Lancashire and South Cumbria NHS Foundation Trust v Moon [2024] EAT 4

Appeal against a decision that the Claimant was a worker as defined by sections 43K(1) and 230(3) and (6) of the Employment Rights Act 1996, and employed under a contract personally to do work, as defined by section 83(2)(a) of the Equality Act 2010. Appeal dismissed.
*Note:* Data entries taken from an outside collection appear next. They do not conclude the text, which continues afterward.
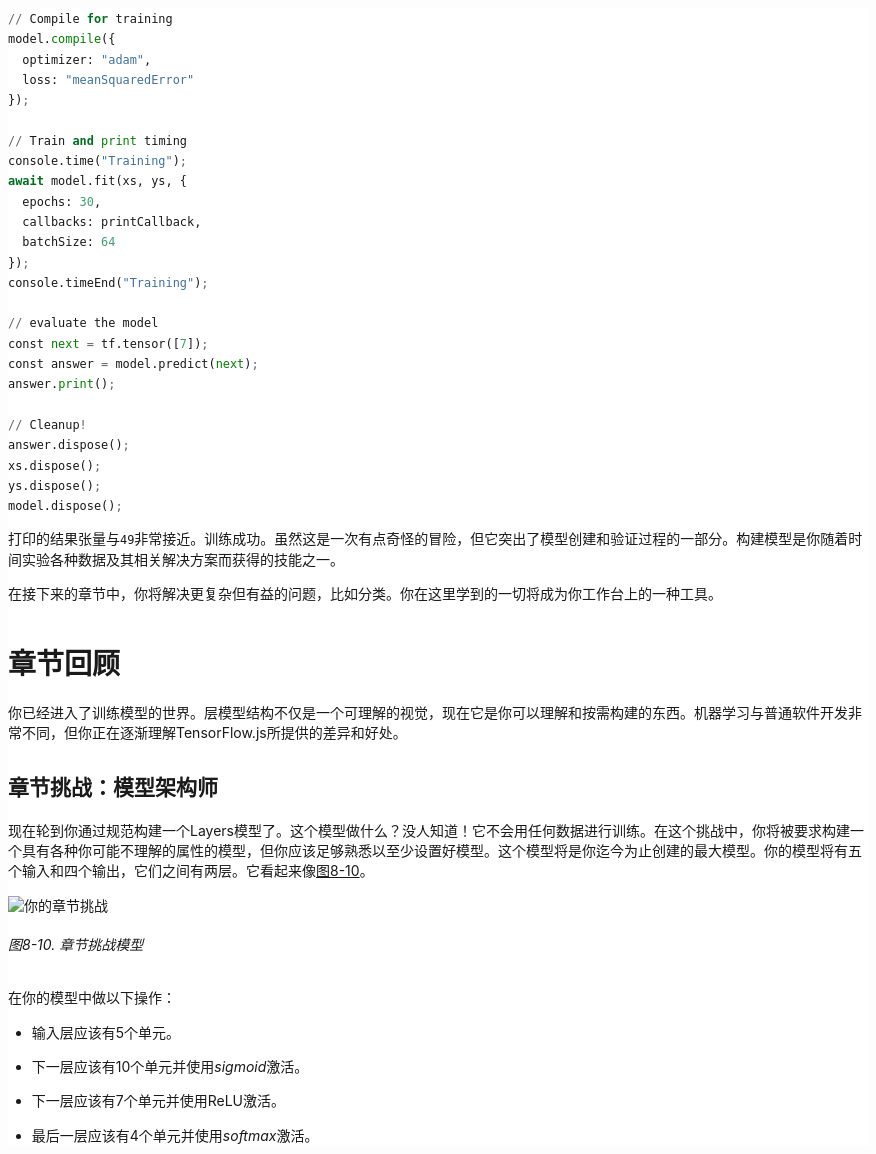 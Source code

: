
 ```py
// Compile for training
model.compile({
  optimizer: "adam",
  loss: "meanSquaredError"
});

// Train and print timing
console.time("Training");
await model.fit(xs, ys, {
  epochs: 30,
  callbacks: printCallback,
  batchSize: 64
});
console.timeEnd("Training");

// evaluate the model
const next = tf.tensor([7]);
const answer = model.predict(next);
answer.print();

// Cleanup!
answer.dispose();
xs.dispose();
ys.dispose();
model.dispose();
```

打印的结果张量与`49`非常接近。训练成功。虽然这是一次有点奇怪的冒险，但它突出了模型创建和验证过程的一部分。构建模型是你随着时间实验各种数据及其相关解决方案而获得的技能之一。

在接下来的章节中，你将解决更复杂但有益的问题，比如分类。你在这里学到的一切将成为你工作台上的一种工具。

# 章节回顾

你已经进入了训练模型的世界。层模型结构不仅是一个可理解的视觉，现在它是你可以理解和按需构建的东西。机器学习与普通软件开发非常不同，但你正在逐渐理解TensorFlow.js所提供的差异和好处。

## 章节挑战：模型架构师

现在轮到你通过规范构建一个Layers模型了。这个模型做什么？没人知道！它不会用任何数据进行训练。在这个挑战中，你将被要求构建一个具有各种你可能不理解的属性的模型，但你应该足够熟悉以至少设置好模型。这个模型将是你迄今为止创建的最大模型。你的模型将有五个输入和四个输出，它们之间有两层。它看起来像[图8-10](#chap_challenge_nn)。

![你的章节挑战](assets/ltjs_0810.png)

###### 图8-10\. 章节挑战模型

在你的模型中做以下操作：

+   输入层应该有5个单元。

+   下一层应该有10个单元并使用*sigmoid*激活。

+   下一层应该有7个单元并使用ReLU激活。

+   最后一层应该有4个单元并使用*softmax*激活。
The Respondent is a specialist mental health foundation trust which provides services extending to those detained under the MHA. The Claimant was one of approximately 30 individuals whom it engaged as an Associate Hospital Manager (AHM), namely a person authorised by the board of the trust under section 23(6) of the MHA. The Claimant sought to establish that she was 'employed' under a contract personally to do work (as the Equality Act puts it) or any other contract (whether express or implied and, if it is express, whether oral or in writing) whereby the individual undertakes to do or perform personally any work or services for another party to the contract whose status is not by virtue of the contract that of a client or customer of any profession or business undertaking carried on by the individual (as the Employment Rights Act puts it). The Respondent's pleaded position was that in very broad terms, that appointment as an AHM necessitated independence from the trust, hence the statutory restriction on those whom a trust may authorise to discharge its functions. The ET ruled that it was not possible to be simultaneously an AHM and an 'employee' of the trust but that did not mean that an AHM was inevitably without employment rights or employment protection. The ET concluded that in relation to the Respondent the Claimant was a “worker” for the purposes of section 43K(1)(a) and/or section 230(3)(b) of the Employment Rights Act 1996 in relation to her complaint under section 47B of that Act and was also in employment under a contract personally to do work for the purposes of section 83(2)(a) of the Equality Act 2010 in relation to her complaint under sections 27 and 39 of that Act. The Respondent appealed.

The EAT dismissed the appeal. The ET had not made an error of law in determining that the Claimant was a worker.